Polemiche che continuano anche in queste ore e che coinvolgono il presidente della Repubblica Giorgio Napolitano a cui in molti chiedono di non firmare il provvedimento. “Non si può ipotizzare che mentre il Parlamento lavora il capo dello Stato parli: pensare a una cosa del genere significa non conoscere il nostro ordinamento perché quando il Parlamento lavora il capo dello Stato deve tacere” ha tenuto a precisare Fini che del presidente della Repubblica dice: “Non si può chiedergli di diventare un attore politico”.

La protesta di Ingroia. “Questa legge introduce per la prima volta un’ eutanasia della giustizia.” Così il Pm Antonio Ingroia commenta in un’intervista rilasciata a www.articolo21.info, il disegno di legge sul processo breve. “Il processo breve – spiega – si fonda su una truffa linguistica. C’è una truffa dell’etichetta con la quale si cerca di ingannare gli italiani. Viene chiamata la legge del processo breve, ed è quello che gli italiani vorrebbero, un processo breve che si chiuda con una sentenza di merito, condanna o assoluzione. Questa invece non è la legge del processo breve, ma è la legge della morte breve del processo, perché contrariamente alle aspettative dei cittadini, quegli stessi cittadini scopriranno amaramente che alla fine del processo non ci sarà una sentenza di merito ma una sentenza che dichiarerà che e’ finito il tempo massimo entro il quale chiuderlo.” “La magistratura – continua – è favorevole a porre un termine massimo entro il quale finire i processi, ma bisogna dare i modelli operativi e legislativi per chiudere un processo entro quel termine, anche un processo complesso come quello di mafia.” Infine si sofferma sul ddl intercettazioni, oggetto del suo ultimo libro: ” …se dovesse abbattersi la mannaia di questa norma, delle intercettazioni non rimarrà più nulla, e se non rimarrà piu’ nulla, magistratura e forze dell’ordine saranno più disarmati contro la mafia, contro ogni forma di crimine organizzato, contro la corruzione politico amministrativa perfino contro le bande di rapinatori.”

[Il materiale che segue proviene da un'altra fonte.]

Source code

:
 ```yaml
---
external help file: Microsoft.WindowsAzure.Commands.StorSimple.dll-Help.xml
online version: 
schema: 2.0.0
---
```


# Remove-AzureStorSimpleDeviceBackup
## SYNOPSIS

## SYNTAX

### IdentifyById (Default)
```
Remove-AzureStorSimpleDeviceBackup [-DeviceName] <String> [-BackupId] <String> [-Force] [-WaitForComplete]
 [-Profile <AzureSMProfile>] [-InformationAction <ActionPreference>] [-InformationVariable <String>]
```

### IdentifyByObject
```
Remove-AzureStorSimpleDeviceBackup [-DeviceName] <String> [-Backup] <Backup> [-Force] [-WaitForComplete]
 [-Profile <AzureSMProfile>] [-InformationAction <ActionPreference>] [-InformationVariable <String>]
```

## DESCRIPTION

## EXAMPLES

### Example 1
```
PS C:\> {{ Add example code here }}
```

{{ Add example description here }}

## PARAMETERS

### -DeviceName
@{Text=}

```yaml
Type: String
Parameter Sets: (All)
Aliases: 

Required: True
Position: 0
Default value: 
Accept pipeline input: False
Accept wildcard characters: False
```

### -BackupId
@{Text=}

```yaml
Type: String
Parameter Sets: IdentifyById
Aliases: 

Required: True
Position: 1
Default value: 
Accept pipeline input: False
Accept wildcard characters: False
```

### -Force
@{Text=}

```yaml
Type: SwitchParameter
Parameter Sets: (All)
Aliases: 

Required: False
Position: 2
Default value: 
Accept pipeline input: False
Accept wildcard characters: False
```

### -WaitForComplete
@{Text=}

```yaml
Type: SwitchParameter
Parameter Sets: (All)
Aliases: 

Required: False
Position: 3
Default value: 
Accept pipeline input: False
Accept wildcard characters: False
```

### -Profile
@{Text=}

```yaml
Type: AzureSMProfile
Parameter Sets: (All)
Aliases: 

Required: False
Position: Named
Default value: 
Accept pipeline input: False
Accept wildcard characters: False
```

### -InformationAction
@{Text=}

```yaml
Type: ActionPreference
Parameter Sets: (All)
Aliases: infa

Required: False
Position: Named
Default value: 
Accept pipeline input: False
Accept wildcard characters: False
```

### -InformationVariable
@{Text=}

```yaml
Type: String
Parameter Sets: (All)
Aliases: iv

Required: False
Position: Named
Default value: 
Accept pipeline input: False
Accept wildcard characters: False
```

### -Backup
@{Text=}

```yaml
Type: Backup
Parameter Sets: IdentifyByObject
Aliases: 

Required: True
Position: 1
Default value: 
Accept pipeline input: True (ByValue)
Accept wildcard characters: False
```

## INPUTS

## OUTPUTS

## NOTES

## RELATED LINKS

A rischio il processo Thyssen. Non è vero che la nuova legge sul processo breve non riguarderà i processi sulle morti sul lavoro, anzi lo stesso processo per le vittime della Thyssen Krupp verrà menomato e rimarrà, come imputato, solo l’ad dell’azienda in quanto e’ l’unico per cui la condanna potrebbe essere superiore ai 10 anni. L’accusa viene dalle famiglie delle vittime della Thyssen e dalla Federazione di sinistra di Torino. Ovvero da Pdci, Prc, Ambiente e Lavoro, sindacalisti, simpatizzanti della sinistra che lanceranno tra oggi e i prossimi giorni un appello nazionale “aperto a tutti coloro che credono ancora che una vera giustizia sia possibile, apartitico – spiega Vincenzo Chieppa, consigliere regionale Pdci – mirato a chiedere il ritiro di questa legge vergogna”. “Questa è una legge pazzesca, che non dovrà mai passare – hanno ribadito Isa Pisano e Maria Grazia Rodino, rispettivamente la madri di Roberto Scola e Rosario Rodino, due delle sette vittime della Thyssen – dobbiamo stare uniti tutti per combattere contro questa ingiustizia. Inoltre chiediamo al presidente Napolitano che mantenga le sue promesse e impedisca di varare una legge che non difende i lavoratori e al presidente Berlusconi che si metta una mano sul cuore pensando ai nostri morti”.